Urban development and infrastructure maintenance

Modular Construction Research Group

University of Alberta, Department of Civil & Environmental Engineering

Sustainable urban development, with ready access to amenities and infrastructure, results in a higher quality of life for all citizens. We conduct research investigating infrastructure planning, maintenance, policies, and community design in order to enhance quality of life and sustainability. This involves exploring potential efficiencies in the design, delivery, and maintenance of infrastructure, and researching policy changes that could reduce costs while enhancing safety. Complementary research initiatives include evidence-based elderly-friendly architectural design, exploring innovative designs that allow elderly persons to age at home with reduced safety hazards.
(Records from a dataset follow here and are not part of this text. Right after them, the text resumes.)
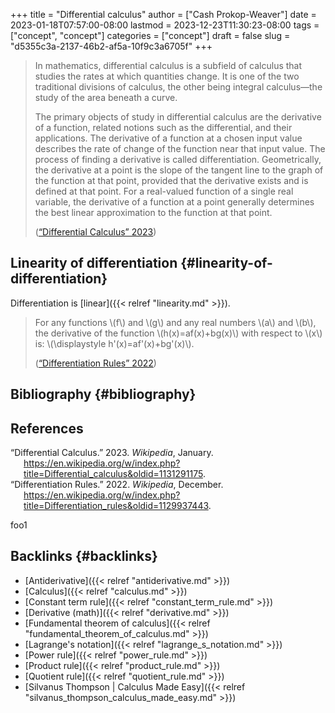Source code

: +++
title = "Differential calculus"
author = ["Cash Prokop-Weaver"]
date = 2023-01-18T07:57:00-08:00
lastmod = 2023-12-23T11:30:23-08:00
tags = ["concept", "concept"]
categories = ["concept"]
draft = false
slug = "d5355c3a-2137-46b2-af5a-10f9c3a6705f"
+++

> In mathematics, differential calculus is a subfield of calculus that studies the rates at which quantities change. It is one of the two traditional divisions of calculus, the other being integral calculus—the study of the area beneath a curve.
>
> The primary objects of study in differential calculus are the derivative of a function, related notions such as the differential, and their applications. The derivative of a function at a chosen input value describes the rate of change of the function near that input value. The process of finding a derivative is called differentiation. Geometrically, the derivative at a point is the slope of the tangent line to the graph of the function at that point, provided that the derivative exists and is defined at that point. For a real-valued function of a single real variable, the derivative of a function at a point generally determines the best linear approximation to the function at that point.
>
> (<a href="#citeproc_bib_item_1">“Differential Calculus” 2023</a>)


## Linearity of differentiation {#linearity-of-differentiation}

Differentiation is [linear]({{< relref "linearity.md" >}}).

> For any functions \\(f\\) and \\(g\\) and any real numbers \\(a\\) and \\(b\\), the derivative of the function \\(h(x)=af(x)+bg(x)\\) with respect to \\(x\\) is: \\(\displaystyle h'(x)=af'(x)+bg'(x)\\).
>
> (<a href="#citeproc_bib_item_2">“Differentiation Rules” 2022</a>)


## Bibliography {#bibliography}

## References

<style>.csl-entry{text-indent: -1.5em; margin-left: 1.5em;}</style><div class="csl-bib-body">
  <div class="csl-entry"><a id="citeproc_bib_item_1"></a>“Differential Calculus.” 2023. <i>Wikipedia</i>, January. <a href="https://en.wikipedia.org/w/index.php?title=Differential_calculus&oldid=1131291175">https://en.wikipedia.org/w/index.php?title=Differential_calculus&#38;oldid=1131291175</a>.</div>
  <div class="csl-entry"><a id="citeproc_bib_item_2"></a>“Differentiation Rules.” 2022. <i>Wikipedia</i>, December. <a href="https://en.wikipedia.org/w/index.php?title=Differentiation_rules&oldid=1129937443">https://en.wikipedia.org/w/index.php?title=Differentiation_rules&#38;oldid=1129937443</a>.</div>
</div>

foo1


## Backlinks {#backlinks}

-   [Antiderivative]({{< relref "antiderivative.md" >}})
-   [Calculus]({{< relref "calculus.md" >}})
-   [Constant term rule]({{< relref "constant_term_rule.md" >}})
-   [Derivative (math)]({{< relref "derivative.md" >}})
-   [Fundamental theorem of calculus]({{< relref "fundamental_theorem_of_calculus.md" >}})
-   [Lagrange's notation]({{< relref "lagrange_s_notation.md" >}})
-   [Power rule]({{< relref "power_rule.md" >}})
-   [Product rule]({{< relref "product_rule.md" >}})
-   [Quotient rule]({{< relref "quotient_rule.md" >}})
-   [Silvanus Thompson | Calculus Made Easy]({{< relref "silvanus_thompson_calculus_made_easy.md" >}})
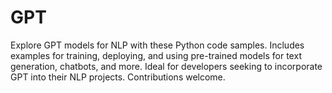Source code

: # GPT
Explore GPT  models for NLP with these Python code samples. Includes examples for training, deploying, and using pre-trained models for text generation, chatbots, and more. Ideal for developers seeking to incorporate GPT into their NLP projects. Contributions welcome.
A deep learning-based framework for an automated defect detection system for sewer pipes

This research proposes a framework for automated defect detection in sewer pipes. The municipal drainage system is a key component of every modern city’s infrastructure. However, as the drainage system ages its pipes gradually deteriorate at rates that vary based on the conditions of utilization (i.e., intrinsic conditions) and extrinsic factors such as the presence of trees with deep roots or the traffic load above the sewer lines, which collectively can affect the structural integrity of the pipes. As a result, regular monitoring of the drainage system is extremely important since replacement is not only costly, but, more importantly, can disturb the daily routines of citizens. In this respect, closed-circuit television (CCTV) inspection has been widely accepted as an effective inspection technology for buried infrastructure. Since sewer pipes can run for thousands of kilometres underground, cities collect massive amounts of CCTV video footage, the assessment of which is time-consuming and may require a large team of trained technologists. In our research a framework is proposed to realize the development of a real-time automated defect detection system that takes advantage of a deep-learning algorithm. The framework focuses on streamlining the information and data flow, proposing patterns of input and output data processing. A state-of-the-art convolutional neural network (CNN)-based object detector, the YOLOv3 network, is employed in this research, as this deep-learning algorithm is known to be very efficient in the field of object detection from the perspective of processing speed and accuracy. The model used in this research is trained with a dataset of 4,056 samples that contains six types of defects (i.e., broken, hole, deposits, crack, fracture, and root) and one type of construction feature (tap). The performance of the model is validated with a mean average precision (mAP) of 85.37%. The proposed output of the system includes labelling of the CCTV video footage, identification of the frames that contain defects, and associated defect information. The labelled video can serve as a benchmark for assessment technologists, while the multiple output frames provide an overview of the condition of the sewer pipe.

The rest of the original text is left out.